Table of Contents
The Web as Data Graphs is a New Direction for SEO
Many of the articles that people writing about SEO involve web pages and links between pages. Still, this post is about entities and relationships between entities and facts written about on web pages. It also looks at responses to queries from data graphs on the web about facts and attributes related to entities found on web pages. I recently came across a patent filing on the WIPO (World Intellectual Property Organization) site that I thought was worth writing about. The patent starts by telling us that it is about:
Large data graphs store data and rules that describe knowledge about the data in a form that provides for deductive reasoning.
The title for the patent tells us that it is ideally about submitting queries to a search engine in natural language (the way people talk and computers try to understand.)
Related Content:
The patent shows us an example related to data graphs, entities, such as people, places, things, concepts, etc., which may be stored as nodes The edges between those nodes may indicate the relationship between the nodes (facts that people can find out about those entities. In SEO, we are used to hearing about web pages and nodes and links between those pages as edges.
This approach to entities is a different way of looking at nodes and edges. We have most recently seen people talking about mentions of entities in place of links that mention pages. It is one way that SEO is moving forward to think about real-world objects such as entities when talking about a large database such as the web. The second patent from Google (a provisional one) that I am aware of was about facts and a large database. I wrote about it in Google’s First Semantic Search Invention was Patented in 1999.

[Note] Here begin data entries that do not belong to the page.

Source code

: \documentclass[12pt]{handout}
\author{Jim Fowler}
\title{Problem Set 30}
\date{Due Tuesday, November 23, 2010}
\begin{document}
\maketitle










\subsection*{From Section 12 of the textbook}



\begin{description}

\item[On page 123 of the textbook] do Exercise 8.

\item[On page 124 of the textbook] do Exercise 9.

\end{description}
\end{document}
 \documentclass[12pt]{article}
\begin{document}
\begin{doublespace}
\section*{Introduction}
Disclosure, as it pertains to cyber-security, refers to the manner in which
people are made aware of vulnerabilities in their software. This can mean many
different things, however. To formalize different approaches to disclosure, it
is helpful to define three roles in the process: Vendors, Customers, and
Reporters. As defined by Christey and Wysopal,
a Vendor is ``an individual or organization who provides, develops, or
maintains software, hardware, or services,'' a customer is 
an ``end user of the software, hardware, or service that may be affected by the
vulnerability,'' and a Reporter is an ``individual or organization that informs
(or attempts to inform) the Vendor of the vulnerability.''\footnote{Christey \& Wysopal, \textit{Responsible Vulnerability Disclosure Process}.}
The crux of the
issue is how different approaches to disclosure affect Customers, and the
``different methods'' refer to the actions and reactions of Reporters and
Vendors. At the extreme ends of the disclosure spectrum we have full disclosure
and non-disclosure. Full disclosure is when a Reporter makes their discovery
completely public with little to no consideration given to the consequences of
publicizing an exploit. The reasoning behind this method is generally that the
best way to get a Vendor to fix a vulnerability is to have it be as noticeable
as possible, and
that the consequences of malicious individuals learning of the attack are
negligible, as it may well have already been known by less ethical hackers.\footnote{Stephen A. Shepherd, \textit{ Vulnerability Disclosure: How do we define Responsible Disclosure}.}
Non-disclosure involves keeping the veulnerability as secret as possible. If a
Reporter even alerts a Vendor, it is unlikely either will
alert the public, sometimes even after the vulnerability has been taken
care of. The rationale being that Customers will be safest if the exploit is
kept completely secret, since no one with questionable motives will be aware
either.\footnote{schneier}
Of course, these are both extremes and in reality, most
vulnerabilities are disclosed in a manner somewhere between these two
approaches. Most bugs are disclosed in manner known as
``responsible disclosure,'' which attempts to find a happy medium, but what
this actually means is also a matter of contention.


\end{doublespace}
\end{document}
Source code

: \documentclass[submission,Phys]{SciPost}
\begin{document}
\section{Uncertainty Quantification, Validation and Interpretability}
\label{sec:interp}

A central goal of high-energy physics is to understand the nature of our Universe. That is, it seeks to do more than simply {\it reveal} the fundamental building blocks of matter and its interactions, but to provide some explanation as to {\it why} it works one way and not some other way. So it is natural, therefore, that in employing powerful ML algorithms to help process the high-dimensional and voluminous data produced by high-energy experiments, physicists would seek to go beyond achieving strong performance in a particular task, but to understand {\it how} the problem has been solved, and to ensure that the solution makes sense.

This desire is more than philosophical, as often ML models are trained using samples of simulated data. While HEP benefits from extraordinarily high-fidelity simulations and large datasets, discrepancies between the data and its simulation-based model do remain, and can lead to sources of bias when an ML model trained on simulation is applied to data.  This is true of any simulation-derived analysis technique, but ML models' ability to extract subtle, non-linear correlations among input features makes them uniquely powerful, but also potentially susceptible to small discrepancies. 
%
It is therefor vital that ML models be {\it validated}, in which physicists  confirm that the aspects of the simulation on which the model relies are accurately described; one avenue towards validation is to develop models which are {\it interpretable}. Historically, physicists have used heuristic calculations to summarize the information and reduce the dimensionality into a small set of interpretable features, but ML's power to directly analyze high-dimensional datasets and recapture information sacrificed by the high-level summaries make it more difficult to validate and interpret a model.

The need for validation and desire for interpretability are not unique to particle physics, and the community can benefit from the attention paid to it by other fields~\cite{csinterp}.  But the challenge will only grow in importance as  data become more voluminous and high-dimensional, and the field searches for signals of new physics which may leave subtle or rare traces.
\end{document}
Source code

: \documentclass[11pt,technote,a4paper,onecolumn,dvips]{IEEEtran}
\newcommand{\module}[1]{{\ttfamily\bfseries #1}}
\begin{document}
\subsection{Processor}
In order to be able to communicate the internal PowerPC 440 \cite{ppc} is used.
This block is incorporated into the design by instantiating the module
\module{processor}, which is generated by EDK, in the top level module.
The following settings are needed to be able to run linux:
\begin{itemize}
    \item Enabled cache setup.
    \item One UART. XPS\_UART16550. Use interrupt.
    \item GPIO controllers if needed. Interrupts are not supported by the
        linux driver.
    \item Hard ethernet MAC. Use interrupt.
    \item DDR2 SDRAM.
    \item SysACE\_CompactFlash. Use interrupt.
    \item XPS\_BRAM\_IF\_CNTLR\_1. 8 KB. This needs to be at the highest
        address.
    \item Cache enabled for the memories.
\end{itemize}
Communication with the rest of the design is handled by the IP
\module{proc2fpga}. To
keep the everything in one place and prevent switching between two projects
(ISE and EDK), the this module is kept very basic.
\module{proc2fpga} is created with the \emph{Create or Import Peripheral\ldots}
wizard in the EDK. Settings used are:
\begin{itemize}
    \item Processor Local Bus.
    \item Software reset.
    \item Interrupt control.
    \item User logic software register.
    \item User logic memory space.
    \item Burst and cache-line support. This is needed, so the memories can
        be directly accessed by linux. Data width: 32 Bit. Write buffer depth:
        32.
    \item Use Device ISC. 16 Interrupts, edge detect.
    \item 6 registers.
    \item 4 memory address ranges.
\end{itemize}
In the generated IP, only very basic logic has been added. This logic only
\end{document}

I wrote about a more recent patent at Google on how the search engine may read the web and extract entity information from it and use the Web as a large scattered database. That post is Entity Extractions for Knowledge Graphs at Google. We have seen information online about pre-training programs such as BERT that can tag words in a document with parts of speech. It can also identify and recognize entities extracted from pages and learned about by the search engine.
This newest patent tells us that in such data graphs, nodes such as “Maryland” and “United States” could be linked by the edges of “in-country” and/or “has stated.”
We are also told that the basic unit of such data graphs is a tuple that includes two entities and a relationship between the entities.
Those tuples may represent real-world facts, such as “Maryland is a state in the United States.”
The tuple may also include other information, such as context information, statistical information, audit information, etc.
Adding entities and relationships to a data graph has typically been a manual process, making large data graphs difficult and slow.
And the difficulty in creating large data graphs can result in many “missing” entities and “missing” relationships between entities that exist as facts but have not yet been added to the graph.
Such missing entities and relationships reduce the usefulness of querying data graphs.
Some implementations extract syntactic and semantic knowledge from text, such as from the Web, and combine this with semantic knowledge from data graphs.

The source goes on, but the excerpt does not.